«Come medico d’urgenza sono bravo solo se lavoro insieme a tutto il team.»
Tobias, 32 - Medico d’urgenza
Come medico d’urgenza non sono «un singolo volto» e non sono mai in concorrenza con i miei colleghi e le mie colleghe del servizio di soccorso.
Al contrario, ogni intervento si svolge sempre in team. Ognuno ha i suoi compiti chiari e specifici nel soccorso e ognuno li svolge sempre con responsabilità e professionalità. E sempre solo insieme e in chiaro accordo. Altrimenti non funziona. Infatti in ogni intervento siamo sempre tutti completamente dipendenti da una corretta interazione di tutto il team, dal primo soccorritore, ai vigili del fuoco o anche ai poliziotti e poliziotte che spesso ci sostengono.
Dalla competenza e dalla comunicazione di ciascuno dipende il successo di tutto il nostro lavoro.
Si parte da coloro che ripartiscono le chiamate di emergenza, i quali si occupano di ricevere le chiamate di emergenza e coordinare l’allarme tra le forze necessarie, fino al trasferimento dei nostri pazienti al team medico nella sala d’urgenza dell’ospedale. Ogni persona coinvolta, compresi i soccorritori e le soccorritrici in loco, è il più importante co-attore e dipende dal sostegno e dall’aiuto adeguato di tutti gli altri. Infatti, non solo io come medico d’urgenza assisto o «salvo» il paziente e mi assumo tutte le responsabilità, ma noi, come team completo, facciamo tutto questo insieme.
Per la vita di una persona diamo tutto: sempre senza alcuna eccezione! Questo lo posso dire ed è veramente così. In fin dei conti non si tratta solo della vita o della morte di una persona, ma anche di impedire ed escludere danni conseguenti alla salute, dolori e lesioni evitabili. Per una o più vite umane nel loro insieme. Non è solo la nostra capacità, e sicuramente nemmeno il nostro ego, a trovarsi in primo piano negli interventi d’urgenza, ma il benessere e la dignità del paziente; e questo sempre con bisogni, interessi e difficoltà di volta in volta diversi.
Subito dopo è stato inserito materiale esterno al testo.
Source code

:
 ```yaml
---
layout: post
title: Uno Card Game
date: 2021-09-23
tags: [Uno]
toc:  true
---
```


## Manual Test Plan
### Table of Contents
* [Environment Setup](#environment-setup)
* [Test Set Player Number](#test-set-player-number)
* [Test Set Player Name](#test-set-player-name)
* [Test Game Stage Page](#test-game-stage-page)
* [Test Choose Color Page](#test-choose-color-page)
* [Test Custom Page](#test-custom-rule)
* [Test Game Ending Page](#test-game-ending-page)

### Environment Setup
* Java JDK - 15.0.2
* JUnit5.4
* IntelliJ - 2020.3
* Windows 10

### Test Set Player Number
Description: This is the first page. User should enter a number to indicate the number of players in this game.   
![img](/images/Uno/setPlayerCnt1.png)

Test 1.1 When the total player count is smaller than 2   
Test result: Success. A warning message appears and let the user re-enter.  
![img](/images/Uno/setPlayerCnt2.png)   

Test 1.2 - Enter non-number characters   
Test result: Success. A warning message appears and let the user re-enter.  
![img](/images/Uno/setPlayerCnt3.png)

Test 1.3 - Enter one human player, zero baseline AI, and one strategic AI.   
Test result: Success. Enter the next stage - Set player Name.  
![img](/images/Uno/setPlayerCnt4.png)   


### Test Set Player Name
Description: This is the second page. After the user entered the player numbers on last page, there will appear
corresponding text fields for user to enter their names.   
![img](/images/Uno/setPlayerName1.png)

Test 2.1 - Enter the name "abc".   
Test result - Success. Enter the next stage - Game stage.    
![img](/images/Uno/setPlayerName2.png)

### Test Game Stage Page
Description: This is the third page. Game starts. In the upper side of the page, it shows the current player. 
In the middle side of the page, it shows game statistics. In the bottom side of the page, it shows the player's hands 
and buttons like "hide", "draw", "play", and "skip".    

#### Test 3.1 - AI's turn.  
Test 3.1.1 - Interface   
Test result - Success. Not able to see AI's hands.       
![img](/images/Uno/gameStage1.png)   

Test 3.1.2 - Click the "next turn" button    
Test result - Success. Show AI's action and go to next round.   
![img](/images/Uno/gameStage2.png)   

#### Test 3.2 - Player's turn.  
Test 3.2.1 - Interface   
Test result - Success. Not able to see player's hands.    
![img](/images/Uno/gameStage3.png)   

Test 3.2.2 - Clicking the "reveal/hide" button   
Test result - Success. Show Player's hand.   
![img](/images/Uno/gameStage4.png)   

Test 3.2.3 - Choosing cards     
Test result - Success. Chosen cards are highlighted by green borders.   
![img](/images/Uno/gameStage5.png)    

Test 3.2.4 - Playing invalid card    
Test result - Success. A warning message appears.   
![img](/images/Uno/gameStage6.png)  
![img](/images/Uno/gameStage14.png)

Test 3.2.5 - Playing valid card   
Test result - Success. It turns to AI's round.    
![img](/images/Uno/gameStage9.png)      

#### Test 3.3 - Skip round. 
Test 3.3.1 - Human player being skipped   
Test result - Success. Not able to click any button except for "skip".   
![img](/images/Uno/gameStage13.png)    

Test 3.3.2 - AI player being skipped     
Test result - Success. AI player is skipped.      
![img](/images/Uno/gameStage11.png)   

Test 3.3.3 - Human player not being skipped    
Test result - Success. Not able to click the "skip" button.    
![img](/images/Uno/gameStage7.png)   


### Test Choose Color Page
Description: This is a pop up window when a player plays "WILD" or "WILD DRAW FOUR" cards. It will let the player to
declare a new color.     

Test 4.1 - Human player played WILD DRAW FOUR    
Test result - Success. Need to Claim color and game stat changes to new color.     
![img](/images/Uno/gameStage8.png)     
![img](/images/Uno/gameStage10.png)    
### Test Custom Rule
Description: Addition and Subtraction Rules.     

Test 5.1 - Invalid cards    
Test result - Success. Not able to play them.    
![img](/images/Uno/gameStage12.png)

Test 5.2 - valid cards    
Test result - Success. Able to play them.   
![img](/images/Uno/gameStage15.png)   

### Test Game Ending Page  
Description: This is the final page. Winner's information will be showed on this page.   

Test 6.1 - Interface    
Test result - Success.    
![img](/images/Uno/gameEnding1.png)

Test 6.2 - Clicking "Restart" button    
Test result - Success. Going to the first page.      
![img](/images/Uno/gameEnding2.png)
In caso di emergenza spesso non c’è una soluzione semplice e immediata a tutti i problemi gravi e alle incertezze. Spesso non è semplicemente una questione di «giusto o sbagliato» da ponderare. Si tratta sempre di una sfida, per tutte le persone coinvolte. Non è il bip forte del mio cercapersone che si sente praticamente in ogni momento e, talvolta, suscita emozioni alquanto sgradevoli in me. Ovviamente, vi sono anche interventi che mi fanno letteralmente paura: le nascite, ad esempio. Come sappiamo tutti è una questione di minuti, la vita o la morte di almeno due persone, madre e bambino, o perfino più bambini. Con i bambini e i neonati questa situazione è sempre particolarmente provante sul piano emotivo per tutti i soggetti coinvolti.
Qui, mantenere una distanza professionale da quanto accade e lavorare sempre con professionalità ed efficacia è una sfida che non mi permetto di evidenziare esternamente, ma che mi tocca interiormente. Per me, in un intervento non è importante solo la diagnosi, ma anche la domanda: come sta la persona di fronte a me? Di che cosa ha davvero bisogno? Di che cosa ha bisogno concretamente ora da me come medico e da noi come team di soccorso? Certamente sono decisioni e considerazioni difficili se il paziente è gravemente malato, perfino in fase terminale o in età avanzata. Rianimare o no. In tali situazioni di emergenza è estremamente difficile rendere giustizia sempre a tutte le persone; che cosa vorrebbero i pazienti e che cosa desiderano i familiari? In determinate circostanze, nelle specifiche situazioni di emergenza, è necessario trovare rapidamente una risposta a queste domande.